Началось с беседы с профессоршею, женой преподавателя Терновского, у которого я целый год слушал лекции остеологии[259]
и синдесмологии[260]. Это был не последний из категории забавлявших нас чудаков. Чахоточный, сухощавый донельзя, черномазый, весь обросший густыми темными, щетинистыми волосами, с впалыми, желто-бурого цвета, глазами, тоненькими ногами, в штанах в обтяжку в сапоги, в сапогах с кисточками; зимою на лекции всегда в огромной, бурого цвета, медвежьей шубе, крытой истертым и полинялым сукном, Терновский являлся на лекцию как-то исподтишка, скрытно, как будто боялся, чтобы его не прогнали, и исчезал вместе с десятком своих слушателей в огромном амфитеатре (на 300–400 мест).Осматриваясь подозрительно вокруг себя, Терновский таинственно вынимал из-за пазухи лобную или височную кость и, покашливая, потихоньку подходил к каждому из нас, демонстрировал и намекал по временам, как трудно ему доставать кости от лодеровского прозектора.

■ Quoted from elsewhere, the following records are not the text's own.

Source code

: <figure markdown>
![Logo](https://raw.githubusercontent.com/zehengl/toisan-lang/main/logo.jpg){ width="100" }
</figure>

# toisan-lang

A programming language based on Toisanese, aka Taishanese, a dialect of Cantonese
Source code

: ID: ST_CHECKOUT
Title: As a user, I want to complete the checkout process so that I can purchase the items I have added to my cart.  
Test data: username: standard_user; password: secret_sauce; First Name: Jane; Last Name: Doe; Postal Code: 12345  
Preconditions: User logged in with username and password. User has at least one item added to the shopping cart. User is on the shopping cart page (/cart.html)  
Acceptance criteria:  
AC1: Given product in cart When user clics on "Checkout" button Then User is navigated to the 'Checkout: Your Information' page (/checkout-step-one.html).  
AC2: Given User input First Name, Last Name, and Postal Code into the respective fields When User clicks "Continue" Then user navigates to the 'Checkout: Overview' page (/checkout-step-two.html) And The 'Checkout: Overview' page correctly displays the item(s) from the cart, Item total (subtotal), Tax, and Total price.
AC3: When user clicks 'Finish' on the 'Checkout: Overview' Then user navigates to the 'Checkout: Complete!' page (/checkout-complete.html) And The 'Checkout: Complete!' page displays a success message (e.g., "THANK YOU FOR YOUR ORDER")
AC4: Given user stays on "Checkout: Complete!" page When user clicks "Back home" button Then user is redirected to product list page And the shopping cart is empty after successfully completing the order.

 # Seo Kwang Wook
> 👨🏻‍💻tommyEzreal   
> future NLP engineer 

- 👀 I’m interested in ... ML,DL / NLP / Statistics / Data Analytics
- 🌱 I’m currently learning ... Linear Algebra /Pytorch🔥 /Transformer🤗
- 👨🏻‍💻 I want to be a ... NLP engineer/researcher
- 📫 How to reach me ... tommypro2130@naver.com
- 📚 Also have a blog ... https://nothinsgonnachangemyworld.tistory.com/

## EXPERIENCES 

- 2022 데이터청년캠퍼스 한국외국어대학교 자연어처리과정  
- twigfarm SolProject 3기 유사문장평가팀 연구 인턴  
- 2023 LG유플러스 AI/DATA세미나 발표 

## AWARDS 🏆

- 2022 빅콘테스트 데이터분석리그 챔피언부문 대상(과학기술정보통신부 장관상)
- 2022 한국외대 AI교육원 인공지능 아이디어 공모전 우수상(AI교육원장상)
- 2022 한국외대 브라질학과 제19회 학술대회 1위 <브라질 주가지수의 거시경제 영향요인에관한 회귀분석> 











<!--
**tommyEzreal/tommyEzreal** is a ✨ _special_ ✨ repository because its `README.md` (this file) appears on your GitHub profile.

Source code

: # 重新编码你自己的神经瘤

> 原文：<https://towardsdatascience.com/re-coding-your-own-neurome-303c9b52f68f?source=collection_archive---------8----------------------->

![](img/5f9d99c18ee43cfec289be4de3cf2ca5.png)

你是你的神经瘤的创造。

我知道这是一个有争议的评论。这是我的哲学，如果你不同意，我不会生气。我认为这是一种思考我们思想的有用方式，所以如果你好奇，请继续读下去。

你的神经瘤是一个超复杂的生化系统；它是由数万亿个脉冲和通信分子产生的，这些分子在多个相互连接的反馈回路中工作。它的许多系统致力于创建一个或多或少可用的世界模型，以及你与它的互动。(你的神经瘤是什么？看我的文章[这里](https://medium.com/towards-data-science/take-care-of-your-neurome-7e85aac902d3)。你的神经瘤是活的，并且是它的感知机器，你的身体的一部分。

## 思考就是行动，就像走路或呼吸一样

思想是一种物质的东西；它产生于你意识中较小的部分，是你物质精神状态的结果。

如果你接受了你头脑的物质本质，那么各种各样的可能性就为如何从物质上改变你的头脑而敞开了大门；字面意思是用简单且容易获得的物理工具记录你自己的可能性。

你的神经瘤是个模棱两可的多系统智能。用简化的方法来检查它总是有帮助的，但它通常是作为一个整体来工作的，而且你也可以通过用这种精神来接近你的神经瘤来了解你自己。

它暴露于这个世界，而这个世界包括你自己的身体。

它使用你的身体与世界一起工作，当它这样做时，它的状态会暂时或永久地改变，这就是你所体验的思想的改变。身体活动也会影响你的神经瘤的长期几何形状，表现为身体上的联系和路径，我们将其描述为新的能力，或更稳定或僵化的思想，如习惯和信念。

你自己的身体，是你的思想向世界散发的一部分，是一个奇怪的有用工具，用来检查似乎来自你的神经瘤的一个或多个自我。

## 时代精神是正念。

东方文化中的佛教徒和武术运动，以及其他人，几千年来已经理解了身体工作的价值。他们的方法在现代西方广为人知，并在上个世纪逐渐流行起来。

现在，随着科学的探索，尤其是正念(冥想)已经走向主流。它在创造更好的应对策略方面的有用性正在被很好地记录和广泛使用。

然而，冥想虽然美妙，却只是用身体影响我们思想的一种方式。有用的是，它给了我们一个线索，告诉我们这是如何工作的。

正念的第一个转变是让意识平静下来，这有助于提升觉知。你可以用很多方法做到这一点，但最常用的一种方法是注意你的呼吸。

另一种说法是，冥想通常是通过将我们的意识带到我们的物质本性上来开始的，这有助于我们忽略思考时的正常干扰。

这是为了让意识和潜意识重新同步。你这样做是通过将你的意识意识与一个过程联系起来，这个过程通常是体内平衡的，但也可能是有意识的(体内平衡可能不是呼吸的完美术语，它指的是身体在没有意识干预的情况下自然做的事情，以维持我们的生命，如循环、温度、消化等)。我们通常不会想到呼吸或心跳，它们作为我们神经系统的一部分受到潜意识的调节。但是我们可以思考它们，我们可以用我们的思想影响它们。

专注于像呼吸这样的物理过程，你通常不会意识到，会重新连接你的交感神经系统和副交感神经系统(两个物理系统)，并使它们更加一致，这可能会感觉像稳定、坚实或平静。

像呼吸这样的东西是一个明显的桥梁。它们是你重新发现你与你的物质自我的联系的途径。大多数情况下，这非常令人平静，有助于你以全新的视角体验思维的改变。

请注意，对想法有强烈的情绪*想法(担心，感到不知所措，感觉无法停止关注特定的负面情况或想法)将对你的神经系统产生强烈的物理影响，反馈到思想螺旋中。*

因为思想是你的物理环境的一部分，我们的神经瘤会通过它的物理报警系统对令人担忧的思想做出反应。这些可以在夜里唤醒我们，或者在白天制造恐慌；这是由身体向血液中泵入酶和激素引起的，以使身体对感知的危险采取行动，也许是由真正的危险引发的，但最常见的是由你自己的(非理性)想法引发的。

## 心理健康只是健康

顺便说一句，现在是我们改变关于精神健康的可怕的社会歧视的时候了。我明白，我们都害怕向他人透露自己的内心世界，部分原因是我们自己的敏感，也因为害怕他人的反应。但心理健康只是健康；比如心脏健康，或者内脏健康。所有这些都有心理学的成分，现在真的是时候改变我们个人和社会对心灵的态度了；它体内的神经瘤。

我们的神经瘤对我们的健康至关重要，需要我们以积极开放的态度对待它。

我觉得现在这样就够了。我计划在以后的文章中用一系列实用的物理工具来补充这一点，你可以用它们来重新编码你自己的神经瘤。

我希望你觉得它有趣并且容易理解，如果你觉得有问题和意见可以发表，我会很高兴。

Вот с супругою этого-то господина я случайно и встретился на вечере и узнал от нее, что муж ее, г. Терновский, имени и отчества не помню, есть известный всей Европе ученый.
Я чуть не фыркнул от смеха. Откуда это взяла она? Сам ли он так отрекомендовал себя или она изобрела из любви. Что было отвечать? Чтобы не ляпнуть какую-нибудь дерзость, я прекратил беседу, но, к довершению зла, заметил что-то как бы давно знакомое в физиономии одного претолстейшего господина, сидевшего за картами; справившись, кто это, я узнал моего дядю по матери, Новикова, при жизни отца нередко посещавшего наш дом, а по смерти не преминувшего забыть досконально о нашем существовании. И как скоро все это промелькнуло в моем воспоминании, я тотчас же и отретировался, чтобы не встретиться лицом к лицу с почтенным дядюшкою и не быть заключенным в его жирные объятия.

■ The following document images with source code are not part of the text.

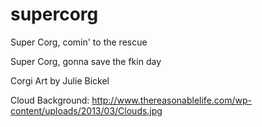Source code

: supercorg
=========
Super Corg, comin' to the rescue

Super Corg, gonna save the fkin day

Corgi Art by Julie Bickel

Cloud Background: http://www.thereasonablelife.com/wp-content/uploads/2013/03/Clouds.jpg

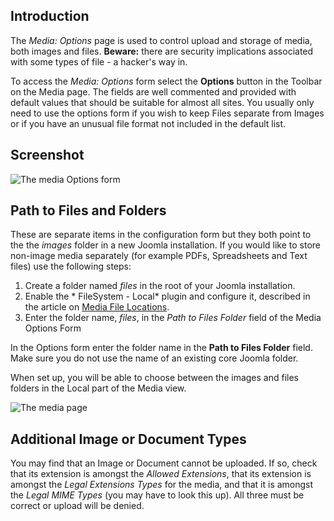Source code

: <!-- Filename: J4.x:Media:_Options / Display title: Media: Options -->

## Introduction

The *Media: Options* page is used to control upload and storage of media,
both images and files. **Beware:** there are security implications associated 
with some types of file - a hacker's way in.

To access the *Media: Options* form select the **Options** button in the
Toolbar on the Media page. The fields are well commented and provided
with default values that should be suitable for almost all sites. You
usually only need to use the options form if you wish to keep Files
separate from Images or if you have an unusual file format not included
in the default list.

## Screenshot

![The media Options form](../../../en/images/media/media-options.png)

## Path to Files and Folders

These are separate items in the configuration form but they both point to the
the *images* folder in a new Joomla installation. If you would like to store
non-image media separately (for example PDFs, Spreadsheets and Text files)
use the following steps:

1. Create a folder named *files* in the root of your Joomla installation.
2. Enable the * FileSystem - Local* plugin and configure it, described in the 
   article on [Media File Locations](jdocmanual?article=user/media/media-file-locations).
3. Enter the folder name, *files*, in the *Path to Files Folder* field of the
   Media Options Form

In the Options form enter the folder name in the **Path to Files
Folder** field. Make sure you do not use the name of an existing core
Joomla folder.

When set up, you will be able to choose between the images and files
folders in the Local part of the Media view.

![The media page](../../../en/images/media/media-sample-data-cassiopeia.png)

## Additional Image or Document Types

You may find that an Image or Document cannot be uploaded. If so, check that
its extension is amongst the *Allowed Extensions*, that its extension is amongst
the *Legal Extensions Types* for the media, and that it is amongst the 
*Legal MIME Types* (you may have to look this up). All three must be correct
or upload will be denied.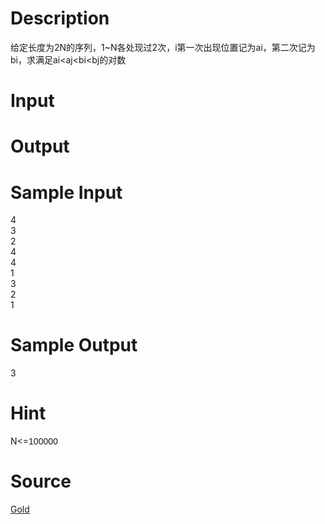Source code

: 
# Description

<div class="content"><p>给定长度为2N的序列，1~N各处现过2次，i第一次出现位置记为ai，第二次记为bi，求满足ai&lt;aj&lt;bi&lt;bj的对数</p></div>

# Input

<div class="content"></div>

# Output

<div class="content"></div>

# Sample Input

<div class="content"><span class="sampledata">4<br/>
3<br/>
2<br/>
4<br/>
4<br/>
1<br/>
3<br/>
2<br/>
1</span></div>

# Sample Output

<div class="content"><span class="sampledata">3</span></div>

# Hint

<div class="content"><p></p><p>N&lt;=<span style="font-family: arial, verdana, helvetica, sans-serif;">100000</span></p><p></p></div>

# Source

<div class="content"><p><a href="problemset.php?search=Gold">Gold</a></p></div>

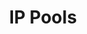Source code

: ---
seo:
  title: IP Pools
  description: Using IP Pools to manage your sender reputation
  keywords: IP, IP address, deliverability
title: IP Pools
weight: 0
group: ip-management
layout: page
navigation:
  show: true
---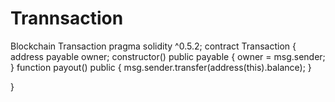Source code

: # Trannsaction
Blockchain Transaction
pragma solidity ^0.5.2;
contract Transaction {
    address payable owner;
    constructor() public payable {
       owner = msg.sender;
    }
    function payout() public {
        msg.sender.transfer(address(this).balance);
    }
    
}
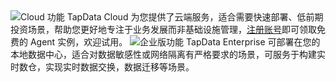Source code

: <span class="tooltip">
  <img src="https://img.shields.io/badge/%E9%80%82%E7%94%A8%E7%89%88%E6%9C%AC%EF%BC%9A-TapData%20Cloud-3B47E5" style={{transform:'scale(1.1)'}} alt="Cloud 功能"/>
  <span class="tooltip-content">TapData Cloud 为您提供了云端服务，适合需要快速部署、低前期投资场景，帮助您更好地专注于业务发展而非基础设施管理，<a href="https://cloud.tapdata.net/console/v3/">注册账号</a>即可领取免费的 Agent 实例，欢迎试用。</span>
</span>

<span class="tooltip">
  <img src="https://img.shields.io/badge/TapData%20Enterprise-F3961A" style={{transform:'scale(1.1)'}} alt="企业版功能"/>
  <span class="tooltip-content">TapData Enterprise 可部署在您的本地数据中心，适合对数据敏感性或网络隔离有严格要求的场景，可服务于构建实时数仓，实现实时数据交换，数据迁移等场景。</span>
</span>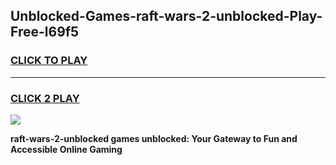 
## Unblocked-Games-raft-wars-2-unblocked-Play-Free-l69f5
<h3>
<a href="https://premium76.site?title=raft-wars-2-unblocked&ref=18A1">CLICK TO PLAY</a></h3>
<hr>

<h3>
<a href="https://premium76.site?title=raft-wars-2-unblocked&ref=18A1">CLICK 2 PLAY</a>
  
</h3>

<a href="https://premium76.site?title=raft-wars-2-unblocked&ref=18A1"><img src="https://clearcache.store/games.png"></a>


**raft-wars-2-unblocked games unblocked: Your Gateway to Fun and Accessible Online Gaming**
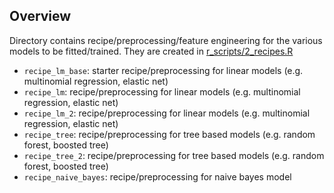## Overview

Directory contains recipe/preprocessing/feature engineering for the various models to be fitted/trained. They are created in [r_scripts/2_recipes.R](https://github.com/stat301-2-2024-winter/final-project-2-chelsea-a/blob/main/r_scripts/2_recipes.R)

- `recipe_lm_base`: starter recipe/preprocessing for linear models (e.g. multinomial regression, elastic net)
- `recipe_lm`: recipe/preprocessing for linear models (e.g. multinomial regression, elastic net)
- `recipe_lm_2`: recipe/preprocessing for linear models (e.g. multinomial regression, elastic net)
- `recipe_tree`: recipe/preprocessing for tree based models (e.g. random forest, boosted tree)
- `recipe_tree_2`: recipe/preprocessing for tree based models (e.g. random forest, boosted tree)
- `recipe_naive_bayes`: recipe/preprocessing for naive bayes model



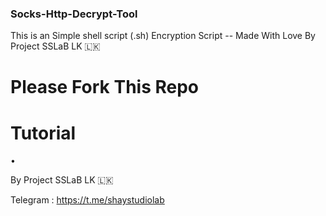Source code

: ### Socks-Http-Decrypt-Tool


This is an Simple shell script (.sh) Encryption Script 
-- Made With Love By Project SSLaB LK 🇱🇰


# Please Fork This Repo


# Tutorial 

  • 
  
   
By Project SSLaB LK 🇱🇰

Telegram : https://t.me/shaystudiolab
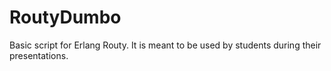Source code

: # RoutyDumbo
Basic script for Erlang Routy. It is meant to be used by students during their presentations.
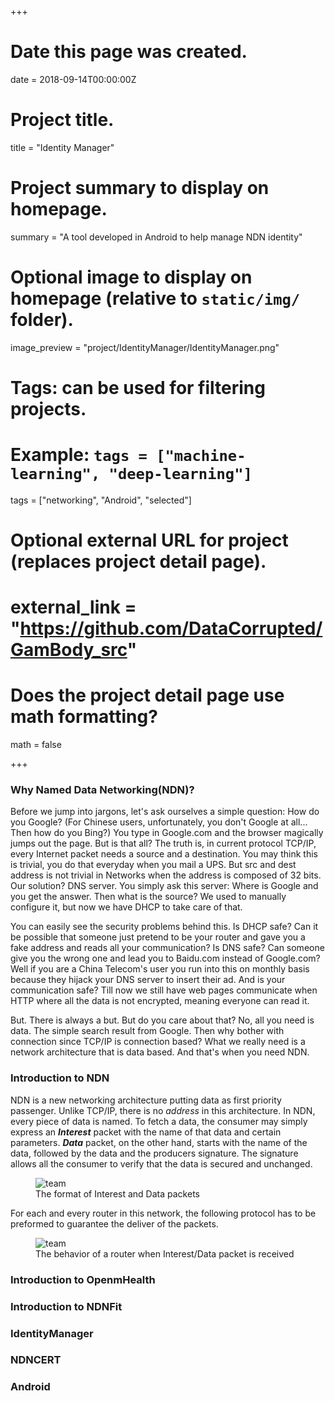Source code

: +++

# Date this page was created.
date = 2018-09-14T00:00:00Z

# Project title.
title = "Identity Manager"

# Project summary to display on homepage.
summary = "A tool developed in Android to help manage NDN identity"

# Optional image to display on homepage (relative to `static/img/` folder).
image_preview = "project/IdentityManager/IdentityManager.png"

# Tags: can be used for filtering projects.
# Example: `tags = ["machine-learning", "deep-learning"]`
tags = ["networking", "Android", "selected"]

# Optional external URL for project (replaces project detail page).
# external_link = "https://github.com/DataCorrupted/GamBody_src"

# Does the project detail page use math formatting?
math = false

+++

### Why Named Data Networking(NDN)?

Before we jump into jargons, let's ask ourselves a simple question: How do you Google?
(For Chinese users, unfortunately, you don't Google at all... Then how do you Bing?)
You type in Google.com and the browser magically jumps out the page.
But is that all?
The truth is, in current protocol TCP/IP, every Internet packet needs a source and a destination.
You may think this is trivial, you do that everyday when you mail a UPS.
But src and dest address is not trivial in Networks when the address is composed of 32 bits.
Our solution?
DNS server. 
You simply ask this server: Where is Google and you get the answer.
Then what is the source?
We used to manually configure it, but now we have DHCP to take care of that.

You can easily see the security problems behind this.
Is DHCP safe? Can it be possible that someone just pretend to be your router and gave you a fake address and reads all your communication?
Is DNS safe? Can someone give you the wrong one and lead you to Baidu.com instead of Google.com?
Well if you are a China Telecom's user you run into this on monthly basis because they hijack your DNS server to insert their ad.
And is your communication safe? 
Till now we still have web pages communicate when HTTP where all the data is not encrypted, meaning everyone can read it.

But.
There is always a but. 
But do you care about that?
No, all you need is data. 
The simple search result from Google.
Then why bother with connection since TCP/IP is connection based?
What we really need is a network architecture that is data based.
And that's when you need NDN.

### Introduction to NDN

NDN is a new networking architecture putting data as first priority passenger.
Unlike TCP/IP, there is no _address_ in this architecture.
In NDN, every piece of data is named. 
To fetch a data, the consumer may simply express an _**Interest**_ packet with the name of that data and certain parameters.
_**Data**_ packet, on the other hand, starts with the name of the data, followed by the data and the producers signature. 
The signature allows all the consumer to verify that the data is secured and unchanged.

<figure>
  <img src="/img/project/IdentityManager/packet.png" alt="team"/>
  <figcaption>The format of Interest and Data packets</figcaption>
</figure>

For each and every router in this network, the following protocol has to be preformed to guarantee the deliver of the packets.

<figure>
  <img src="/img/project/IdentityManager/routers.png" alt="team"/>
  <figcaption>The behavior of a router when Interest/Data packet is received</figcaption>
</figure>

### Introduction to OpenmHealth

### Introduction to NDNFit

### IdentityManager

### NDNCERT

### Android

Это был финал моего пребывания в Москве; оно убедило меня окончательно в преимуществе и высоте нравственного и научного уровня в Дерпте.
В Дерпте не водятся профессора, считающие астрономические наблюдения пустою забавою; хирургические операции, давно вошедшие в практику, невозможными; всех своих коллег – подлецами; нет и дам, усматривающих в каждом студенте якобинца, а в своих супругах – европейские знаменитости!
Пред отъездом из Москвы я старался уничтожить тягостное впечатление мое, оставшееся в душе от глупых пререканий с матушкою, но только потом, приехав в Дерпт, я просил искренно прощения в письме к матери и сестрам. Назад возвратился из Москвы на почтовых, уже на второй неделе Великого поста.